The example pre-existing code flag circular buffers 1120 are implemented in the same manner as the circular buffers 1118, except the pre-existing code flag circular buffers 1120 include one location for the pre-existing code flag synchronize symbol and one location for each symbols in the pre-existing code flag message (e.g., an pre-existing code flag synchronize that includes one message symbol would be stored in two location circular buffers). The pre-existing code flag circular buffers 1120 are populated at the same time and in the same manner as the circular buffers 1118.

The example message identifier 1122 analyzes the circular buffers 1118 and the pre-existing code flag circular buffers 1120 for a synchronize symbol. For example, the message identifier 1122 searches for a synchronize symbol in the circular buffers 1118 and an pre-existing code flag synchronize symbol in the pre-existing code flag circular buffers 1120. When a synchronize symbol is identified, the symbols following the synchronize symbol (e.g., seven symbols after a synchronize symbol in the circular buffers 1118 or one symbol after an pre-existing code flag synchronize symbol in the pre-existing code flag circular buffers 1120) are output by the message identifier 1122. In addition, the sample index identifying the last audio signal sample processed is output.

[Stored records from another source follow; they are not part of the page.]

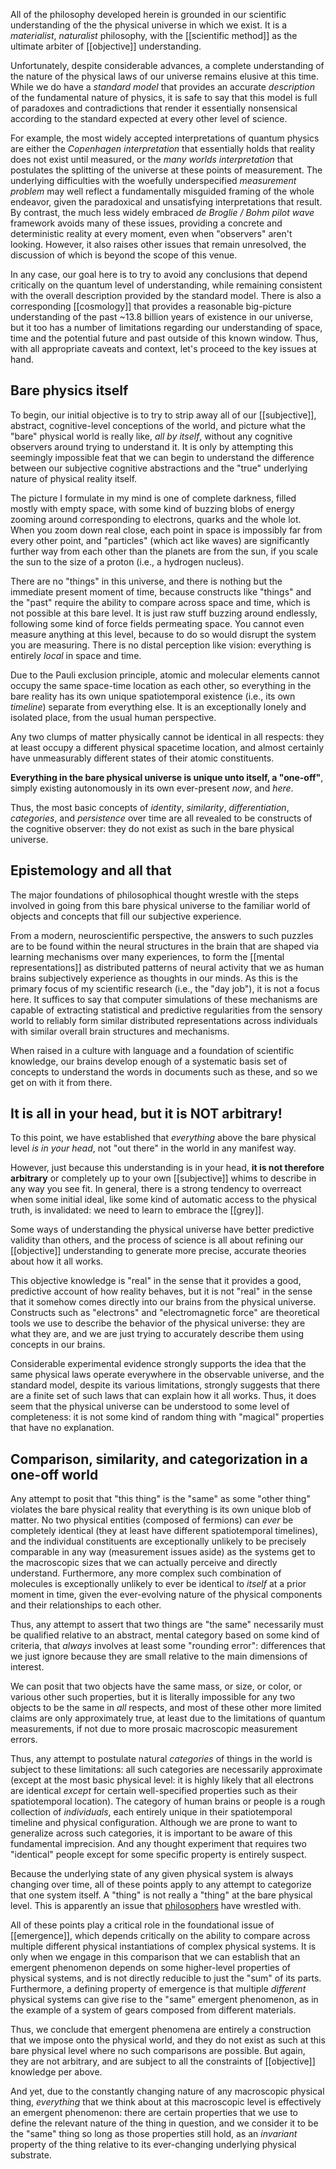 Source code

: All of the philosophy developed herein is grounded in our scientific understanding of the the physical universe in which we exist. It is a _materialist_, _naturalist_ philosophy, with the [[scientific method]] as the ultimate arbiter of [[objective]] understanding.

Unfortunately, despite considerable advances, a complete understanding of the nature of the physical laws of our universe remains elusive at this time. While we do have a _standard model_ that provides an accurate _description_ of the fundamental nature of physics, it is safe to say that this model is full of paradoxes and contradictions that render it essentially nonsensical according to the standard expected at every other level of science.

For example, the most widely accepted interpretations of quantum physics are either the _Copenhagen interpretation_ that essentially holds that reality does not exist until measured, or the _many worlds interpretation_ that postulates the splitting of the universe at these points of measurement. The underlying difficulties with the woefully underspecified _measurement problem_ may well reflect a fundamentally misguided framing of the whole endeavor, given the paradoxical and unsatisfying interpretations that result. By contrast, the much less widely embraced _de Broglie / Bohm_ _pilot wave_ framework avoids many of these issues, providing a concrete and deterministic reality at every moment, even when "observers" aren't looking. However, it also raises other issues that remain unresolved, the discussion of which is beyond the scope of this venue.

In any case, our goal here is to try to avoid any conclusions that depend critically on the quantum level of understanding, while remaining consistent with the overall description provided by the standard model. There is also a corresponding [[cosmology]] that provides a reasonable big-picture understanding of the past ~13.8 billion years of existence in our universe, but it too has a number of limitations regarding our understanding of space, time and the potential future and past outside of this known window. Thus, with all appropriate caveats and context, let's proceed to the key issues at hand.

## Bare physics itself

To begin, our initial objective is to try to strip away all of our [[subjective]], abstract, cognitive-level conceptions of the world, and picture what the "bare" physical world is really like, _all by itself_, without any cognitive observers around trying to understand it. It is only by attempting this seemingly impossible feat that we can begin to understand the difference between our subjective cognitive abstractions and the "true" underlying nature of physical reality itself.

The picture I formulate in my mind is one of complete darkness, filled mostly with empty space, with some kind of buzzing blobs of energy zooming around corresponding to electrons, quarks and the whole lot. When you zoom down real close, each point in space is impossibly far from every other point, and "particles" (which act like waves) are significantly further way from each other than the planets are from the sun, if you scale the sun to the size of a proton (i.e., a hydrogen nucleus).

There are no "things" in this universe, and there is nothing but the immediate present moment of time, because constructs like "things" and the "past" require the ability to compare across space and time, which is not possible at this bare level. It is just raw stuff buzzing around endlessly, following some kind of force fields permeating  space. You cannot even measure anything at this level, because to do so would disrupt the system you are measuring. There is no distal perception like vision: everything is entirely _local_ in space and time.

Due to the Pauli exclusion principle, atomic and molecular elements cannot occupy the same space-time location as each other, so everything in the bare reality has its own unique spatiotemporal existence (i.e., its own _timeline_) separate from everything else. It is an exceptionally lonely and isolated place, from the usual human perspective.

Any two clumps of matter physically cannot be identical in all respects: they at least occupy a different physical spacetime location, and almost certainly have unmeasurably different states of their atomic constituents. 

**Everything in the bare physical universe is unique unto itself, a "one-off"**, simply existing autonomously in its own ever-present _now_, and _here_.

Thus, the most basic concepts of _identity_, _similarity_, _differentiation_, _categories_, and _persistence_ over time are all revealed to be constructs of the cognitive observer: they do not exist as such in the bare physical universe.

## Epistemology and all that

The major foundations of philosophical thought wrestle with the steps involved in going from this bare physical universe to the familiar world of objects and concepts that fill our subjective experience.

From a modern, neuroscientific perspective, the answers to such puzzles are to be found within the neural structures in the brain that are shaped via learning mechanisms over many experiences, to form the [[mental representations]] as distributed patterns of neural activity that we as human brains subjectively experience as thoughts in our minds. As this is the primary focus of my scientific research (i.e., the "day job"), it is not a focus here. It suffices to say that computer simulations of these mechanisms are capable of extracting statistical and predictive regularities from the sensory world to reliably form similar distributed representations across individuals with similar overall brain structures and mechanisms.

When raised in a culture with language and a foundation of scientific knowledge, our brains develop enough of a systematic basis set of concepts to understand the words in documents such as these, and so we get on with it from there.

## It is all in your head, but it is NOT arbitrary!

To this point, we have established that _everything_ above the bare physical level _is in your head_, not "out there" in the world in any manifest way.

However, just because this understanding is in your head, **it is not therefore arbitrary** or completely up to your own [[subjective]] whims to describe in any way you see fit. In general, there is a strong tendency to overreact when some initial ideal, like some kind of automatic access to the physical truth, is invalidated: we need to learn to embrace the [[grey]].

Some ways of understanding the physical universe have better predictive validity than others, and the process of science is all about refining our [[objective]] understanding to generate more precise, accurate theories about how it all works.

This objective knowledge is "real" in the sense that it provides a good, predictive account of how reality behaves, but it is not "real" in the sense that it somehow comes directly into our brains from the physical universe. Constructs such as "electrons" and "electromagnetic force" are theoretical tools we use to describe the behavior of the physical universe: they are what they are, and we are just trying to accurately describe them using concepts in our brains.

Considerable experimental evidence strongly supports the idea that the same physical laws operate everywhere in the observable universe, and the standard model, despite its various limitations, strongly suggests that there are a finite set of such laws that can explain how it all works. Thus, it does seem that the physical universe can be understood to some level of completeness: it is not some kind of random thing with "magical" properties that have no explanation.

## Comparison, similarity, and categorization in a one-off world

Any attempt to posit that "this thing" is the "same" as some "other thing" violates the bare physical reality that everything is its own unique blob of matter. No two physical entities (composed of fermions) can _ever_ be completely identical (they at least have different spatiotemporal timelines), and the individual constituents are exceptionally unlikely to be precisely comparable in any way (measurement issues aside) as the systems get to the macroscopic sizes that we can actually perceive and directly understand. Furthermore, any more complex such combination of molecules is exceptionally unlikely to ever be identical to _itself_ at a prior moment in time, given the ever-evolving nature of the physical components and their relationships to each other.

Thus, any attempt to assert that two things are "the same" necessarily must be qualified relative to an abstract, mental category based on some kind of criteria, that _always_ involves at least some "rounding error": differences that we just ignore because they are small relative to the main dimensions of interest.

We can posit that two objects have the same mass, or size, or color, or various other such properties, but it is literally impossible for any two objects to be the same in _all_ respects, and most of these other more limited claims are only approximately true, at least due to the limitations of quantum measurements, if not due to more prosaic macroscopic measurement errors.

Thus, any attempt to postulate natural _categories_ of things in the world is subject to these limitations: all such categories are necessarily approximate (except at the most basic physical level: it is highly likely that all electrons are identical _except_ for certain well-specified properties such as their spatiotemporal location). The category of human brains or people is a rough collection of _individuals_, each entirely unique in their spatiotemporal timeline and physical configuration. Although we are prone to want to generalize across such categories, it is important to be aware of this fundamental imprecision. And any thought experiment that requires two "identical" people except for some specific property is entirely suspect.

Because the underlying state of any given physical system is always changing over time, all of these points apply to any attempt to categorize that one system itself. A "thing" is not really a "thing" at the bare physical level. This is apparently an issue that [philosophers](https://plato.stanford.edu/entries/identity/) have wrestled with.

All of these points play a critical role in the foundational issue of [[emergence]], which depends critically on the ability to compare across multiple different physical instantiations of complex physical systems. It is only when we engage in this comparison that we can establish that an emergent phenomenon depends on some higher-level properties of physical systems, and is not directly reducible to just the "sum" of its parts. Furthermore, a defining property of emergence is that multiple _different_ physical systems can give rise to the "same" emergent phenomenon, as in the example of a system of gears composed from different materials.

Thus, we conclude that emergent phenomena are entirely a construction that we impose onto the physical world, and they do not exist as such at this bare physical level where no such comparisons are possible. But again, they are not arbitrary, and are subject to all the constraints of [[objective]] knowledge per above.

And yet, due to the constantly changing nature of any macroscopic physical thing, _everything_ that we think about at this macroscopic level is effectively an emergent phenomenon: there are certain properties that we use to define the relevant nature of the thing in question, and we consider it to be the "same" thing so long as those properties still hold, as an _invariant_ property of the thing relative to its ever-changing underlying physical substrate.


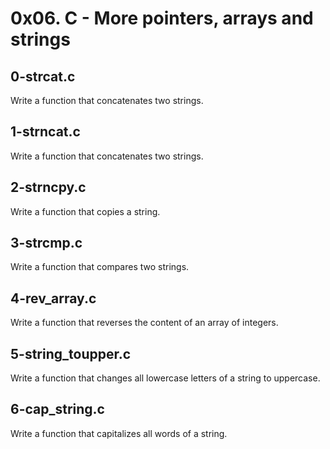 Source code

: # 0x06. C - More pointers, arrays and strings

## 0-strcat.c
Write a function that concatenates two strings.

## 1-strncat.c
Write a function that concatenates two strings.

## 2-strncpy.c
Write a function that copies a string.

## 3-strcmp.c
Write a function that compares two strings.

## 4-rev_array.c
Write a function that reverses the content of an array of integers.

## 5-string_toupper.c
Write a function that changes all lowercase letters of a string to uppercase.

## 6-cap_string.c
Write a function that capitalizes all words of a string.

##     
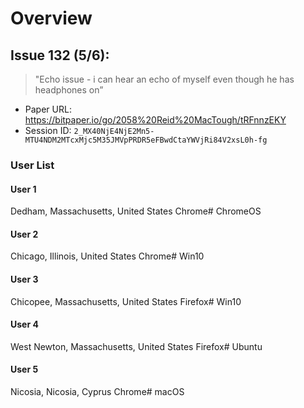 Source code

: # Overview

## Issue 132 (5/6):

> "Echo issue - i can hear an echo of myself even though he has headphones on”

- Paper URL: https://bitpaper.io/go/2058%20Reid%20MacTough/tRFnnzEKY
- Session ID: `2_MX40NjE4NjE2Mn5-MTU4NDM2MTcxMjc5M35JMVpPRDR5eFBwdCtaYWVjRi84V2xsL0h-fg`

### User List

#### User 1
Dedham, Massachusetts, United States
Chrome# ChromeOS

#### User 2
Chicago, Illinois, United States
Chrome# Win10

#### User 3
Chicopee, Massachusetts, United States
Firefox# Win10

#### User 4
West Newton, Massachusetts, United States
Firefox# Ubuntu

#### User 5
Nicosia, Nicosia, Cyprus
Chrome# macOS
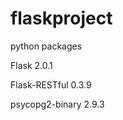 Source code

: # flaskproject
python packages

Flask           2.0.1 

Flask-RESTful   0.3.9

psycopg2-binary 2.9.3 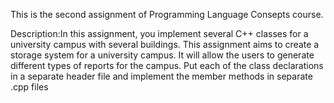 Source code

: This is the second assignment of Programming Language Consepts course.

Description:In this assignment, you implement several C++ classes for a university campus with several
buildings. This assignment aims to create a storage system for a university campus. It will allow
the users to generate different types of reports for the campus. Put each of the class declarations in
a separate header file and implement the member methods in separate .cpp files
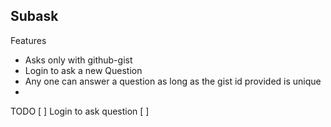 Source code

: ## Subask 

Features
- Asks only with github-gist
- Login to ask a new Question
- Any one can answer a question as long as the gist id provided is unique
- 
TODO
[ ] Login to ask question
[ ]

The message symbols and the sample index output by the message identifier 1122 are passed to the validator 1124, which validates each message. The validator 1124 includes a filter stack that stores several consecutively received messages. Because messages are repeated (e.g., every 2 seconds or 16,000 samples at 8 KHz), each message is compared with other messages in the filter stack that are separated by approximately the number of audio samples in a single message to determine if a match exists. If a match or substantial match exists, both messages are validated. If a message cannot be identified, it is determined that the message is an error and is not emitted from the validator 1124. In cases where messages might be affected by noise interference, messages might be considered a match when a subset of symbols in a message match the same subset in another already validated message. For example, if four of seven symbols in a message match the same four symbols in another message that has already been validated, the message can be identified as partially validated. Then, a sequence of the repeated messages can be observed to identify the non-matching symbols in the partially validated message.

The validated messages from the validator 1124 are passed to the symbol to bit converter 1126, which translates each symbol to the corresponding data bits of the message using the active symbol table.

An example decoding process 1200 is shown in FIG. 12. The example process 1200 may be carried out by the example decoder 116 shown in FIG. 11, or by any other suitable decoder. The example process 1200 begins by sampling audio (block 1202). The audio may be obtained via an audio sensor, a hardwired connection, via an audio file, or through any other suitable technique. As explained above the sampling may be carried out at 8,000 Hz, or any other suitable frequency.

As each sample is obtained, the sample is aggregated by a stacker such as the example stacker 1104 of FIG. 11 (block 1204). An example process for performing the stacking is described in conjunction with FIG. 13.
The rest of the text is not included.